水戸黄門ソングに「人生楽ありゃ苦もあるさ~」とありますが,育児も然り。楽しい,生きがいになる,自分も成長できる・・・。こうした「明」ばかりが強調されるきらいがありますが,当然「暗」の部分もあります。
後者を「可視化」できる資料がないものか,前から探査していたのですが,公的なものとして,東京都の『東京の子供と家庭』(2012年度版)という資料があることを知りました。20歳未満の子どもがいる父母に対し,育児に関する意識を尋ねています。
具体的には,子育てに関する24の項目を提示し,各々がどれほどあるかを4段階の程度尺度で問うています。私は,ネガティブな側面の14項目を取り出し,それらに対する母親の反応を観察してみました。
手始めに,「子どもを叩きたくなることがある」に対する反応分布をみてみましょう。シリアス度が高い項目ですが,どういう図柄になるか。子どもの発達段階による変異も押さえます。下図は,末子の年齢段階別に,母親の回答分布をグラフにしたものです。*無回答は除外。
子が0歳(乳児)の段階では「全くない」が半分以上ですが,年齢を上がるにつれ肯定率が高まってきます。「よくある」+「時々ある」の比率をとると,1~2歳では42.8%,3~5歳では53.6%とピークになります。
子どもの自我が芽生え,第1次反抗期を迎える頃と一致していますね。それまで従順だったわが子がいきなり抵抗し出すことによる,戸惑いの表れでしょうか。この段階では,半分以上の母親が,子どもを叩きたいという衝動にかられるようです。
では,他の項目はどうなのでしょう。14の危機兆候について,「よくある」+「時々ある」の比率をグラフにしてみました。
どうでしょう。一番上にあるのは,「子育てでイライラすることがある」の折れ線ですが,子どもの年齢を問わず,7~8割以上の母親が肯定しています。全般的に子育てにはイライラが伴うもの。そのピークは3~5歳,「子を叩きたくなる」と同じです。
14本の折れ線の型は多様ですが,3~5歳と16~17歳にピークがあるものが多いようです。正確にカウントすると,前者にピークがあるのは4項目,後者にピークがあるのは6項目なり。14項目中10項目のピークが,このいずれかの段階にあるわけです。

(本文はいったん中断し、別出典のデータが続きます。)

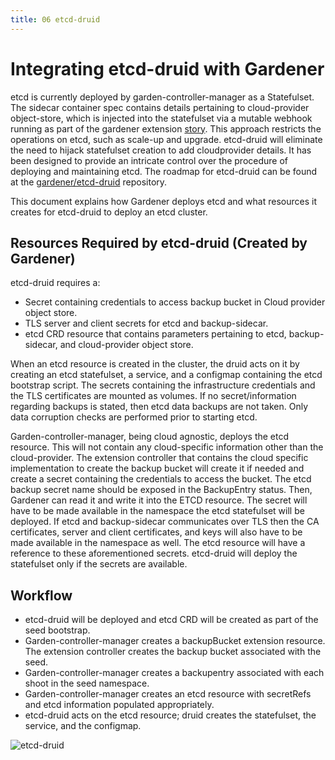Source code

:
 ```yaml
---
title: 06 etcd-druid
---
```


# Integrating etcd-druid with Gardener

etcd is currently deployed by garden-controller-manager as a Statefulset. The sidecar container spec contains details pertaining to cloud-provider object-store, which is injected into the statefulset via a mutable webhook running as part of the gardener extension [story](https://github.com/gardener/gardener/blob/master/docs/extensions/controlplane-webhooks.md#what-needs-to-be-implemented-to-support-a-new-cloud-provider). This approach restricts the operations on etcd, such as scale-up and upgrade. etcd-druid will eliminate the need to hijack statefulset creation to add cloudprovider details. It has been designed to provide an intricate control over the procedure of deploying and maintaining etcd. The roadmap for etcd-druid can be found at the [gardener/etcd-druid](https://github.com/gardener/etcd-druid/issues/2) repository. 

This document explains how Gardener deploys etcd and what resources it creates for etcd-druid to deploy an etcd cluster.

## Resources Required by etcd-druid (Created by Gardener)

etcd-druid requires a:
* Secret containing credentials to access backup bucket in Cloud provider object store.
* TLS server and client secrets for etcd and backup-sidecar.
* etcd CRD resource that contains parameters pertaining to etcd, backup-sidecar, and cloud-provider object store.

When an etcd resource is created in the cluster, the druid acts on it by creating an etcd statefulset, a service, and a configmap containing the etcd bootstrap script. The secrets containing the infrastructure credentials and the TLS certificates are mounted as volumes. If no secret/information regarding backups is stated, then etcd data backups are not taken. Only data corruption checks are performed prior to starting etcd.

Garden-controller-manager, being cloud agnostic, deploys the etcd resource. This will not contain any cloud-specific information other than the cloud-provider. The extension controller that contains the cloud specific implementation to create the backup bucket will create it if needed and create a secret containing the credentials to access the bucket. The etcd backup secret name should be exposed in the BackupEntry status. Then, Gardener can read it and write it into the ETCD resource. The secret will have to be made available in the namespace the etcd statefulset will be deployed. If etcd and backup-sidecar communicates over TLS then the CA certificates, server and client certificates, and keys will also have to be made available in the namespace as well. The etcd resource will have a reference to these aforementioned secrets. etcd-druid will deploy the statefulset only if the secrets are available.

## Workflow
* etcd-druid will be deployed and etcd CRD will be created as part of the seed bootstrap.
* Garden-controller-manager creates a backupBucket extension resource. The extension controller creates the backup bucket associated with the seed.
* Garden-controller-manager creates a backupentry associated with each shoot in the seed namespace. 
* Garden-controller-manager creates an etcd resource with secretRefs and etcd information populated appropriately.
* etcd-druid acts on the etcd resource; druid creates the statefulset, the service, and the configmap.

![etcd-druid](assets/druid_integration.png)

3~5歳は第1次反抗期(ないしはその残余期),16~17歳は親からの自立を志向する青年期のただ中。これらの時期に,育児危機が集中するというのは分かります。
各項目のピーク年齢を整理すると,それぞれの発達段階の特徴が出てきます。下表は,肯定率のピーク年齢ごとに,14の項目を仕分けたものです。
3~5歳の幼児期にピークがあるのは,イライラ,孤独志向,叩きたい,世話に嫌気の4つです。それまで言うことを聞いていたわが子が反抗し出す,生活習慣をなかなか身に付けてくれない・・・。こういうことに伴う,焦りや苛立ちを共通の根としているように思います。

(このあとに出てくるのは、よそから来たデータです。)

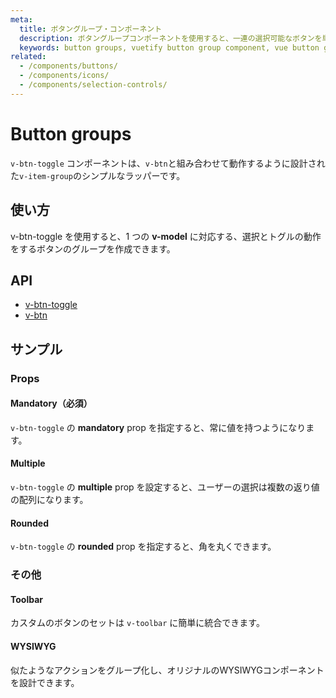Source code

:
 ```yaml
---
meta:
  title: ボタングループ・コンポーネント
  description: ボタングループコンポーネントを使用すると、一連の選択可能なボタンを単一行にまとめることができます。
  keywords: button groups, vuetify button group component, vue button group component
related:
  - /components/buttons/
  - /components/icons/
  - /components/selection-controls/
---
```


# Button groups

`v-btn-toggle` コンポーネントは、`v-btn`と組み合わせて動作するように設計された`v-item-group`のシンプルなラッパーです。

<entry-ad />

## 使い方

v-btn-toggle を使用すると、1 つの **v-model** に対応する、選択とトグルの動作をするボタンのグループを作成できます。

<example file="v-btn-toggle/usage" />

## API

- [v-btn-toggle](/api/v-btn-toggle)
- [v-btn](/api/v-btn)

<inline-api page="components/button-groups" />

## サンプル

### Props

#### Mandatory（必須）

`v-btn-toggle` の **mandatory** prop を指定すると、常に値を持つようになります。

<example file="v-btn-toggle/prop-mandatory" />

#### Multiple

`v-btn-toggle` の **multiple** prop を設定すると、ユーザーの選択は複数の返り値の配列になります。

<example file="v-btn-toggle/prop-multiple" />

#### Rounded

`v-btn-toggle` の **rounded** prop を指定すると、角を丸くできます。

<example file="v-btn-toggle/prop-rounded" />

### その他

#### Toolbar

カスタムのボタンのセットは `v-toolbar` に簡単に統合できます。

<example file="v-btn-toggle/misc-toolbar" />

#### WYSIWYG

似たようなアクションをグループ化し、オリジナルのWYSIWYGコンポーネントを設計できます。

<example file="v-btn-toggle/misc-wysiwyg" />

<backmatter />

6~8歳の児童期では,いじめや発育の心配がピークです。学校に上がり,本格的な集団生活が始まる時期ですものね。また,学力テストや健康診断などの客観データも得られるようになり,よその子との比較にも晒されるようになりますので,発育に関わる心配も出てくるのでしょう。

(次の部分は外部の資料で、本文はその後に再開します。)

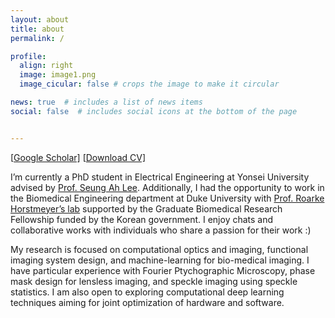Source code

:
 ```yaml
---
layout: about
title: about
permalink: /

profile:
  align: right
  image: image1.png
  image_cicular: false # crops the image to make it circular

news: true  # includes a list of news items
social: false  # includes social icons at the bottom of the page


---
```


[[Google Scholar\]](https://scholar.google.com/citations?user=vkm0OSoAAAAJ&hl=en) [[Download CV\]](https://drive.google.com/file/d/1GPf-75I7dchSuVe8-0HYK-kmRek1Rr6t/view?usp=sharing)

I’m currently a PhD student in Electrical Engineering at Yonsei University advised by [Prof. Seung Ah Lee](https://sites.google.com/oisl.me/oisl/). Additionally, I had the opportunity to work in the Biomedical Engineering department at Duke University with [Prof. Roarke Horstmeyer’s lab](http://horstmeyer.pratt.duke.edu/) supported by the Graduate Biomedical Research Fellowship funded by the Korean government. I enjoy chats and collaborative works with individuals who share a passion for their work :)

My research is focused on computational optics and imaging, functional imaging system design, and machine-learning for bio-medical imaging. I have particular experience with Fourier Ptychographic Microscopy, phase mask design for lensless imaging, and speckle imaging using speckle statistics. I am also open to exploring computational deep learning techniques aiming for joint optimization of hardware and software.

9~11歳にピークがある項目はありませんが,12~15歳の思春期になると,教育や将来への心配が頭をもたげてきます。中学校卒業の15歳は,重要な進路の分岐点ですが,これを迎えるにあたっての不安の表れとみられます。
そして16~17歳の青年期に達すると,残りの6項目が一気にピークなります。その内容をみると,「子育てに我慢を強いられている」,「自分がかわいそう」,「子育てに周囲の理解がない」,「子どもがかわいくない」,「子どもなんていないほうがよかった」など,虚無感を漂わせるものがほとんどです。これまで懸命に育児に励んできたのに,子どもは次第に素気なくなってくる。親離れしていく子に対し,なかなか子離れできない母親の葛藤・・・。さらに,育児に伴って失ったもの(キャリア断絶など)を自覚する機会も多くなるでしょう。
大都市の東京のデータですが,子どもの発達段階による育児危機をメニュー化してみると,こんな感じです。子育て中の親御さんに見ていただき,ご自身の悩みを相対視するのに使っていただけたらと思います。「自分だけじゃないのだ」と。また,これから先出てくるであろう危機を予見し,備えていただくのもよいでしょう。
上表に盛られている育児危機のメニューは,育児経験がある先輩に聞けばわかることですが,個人によってブレがある体験だけでなく,客観的な数字に教えを請うのもいいかと思います。そのための素材を分かりやすい形で提供すること。こういう仕事を継続していきたいと考えています。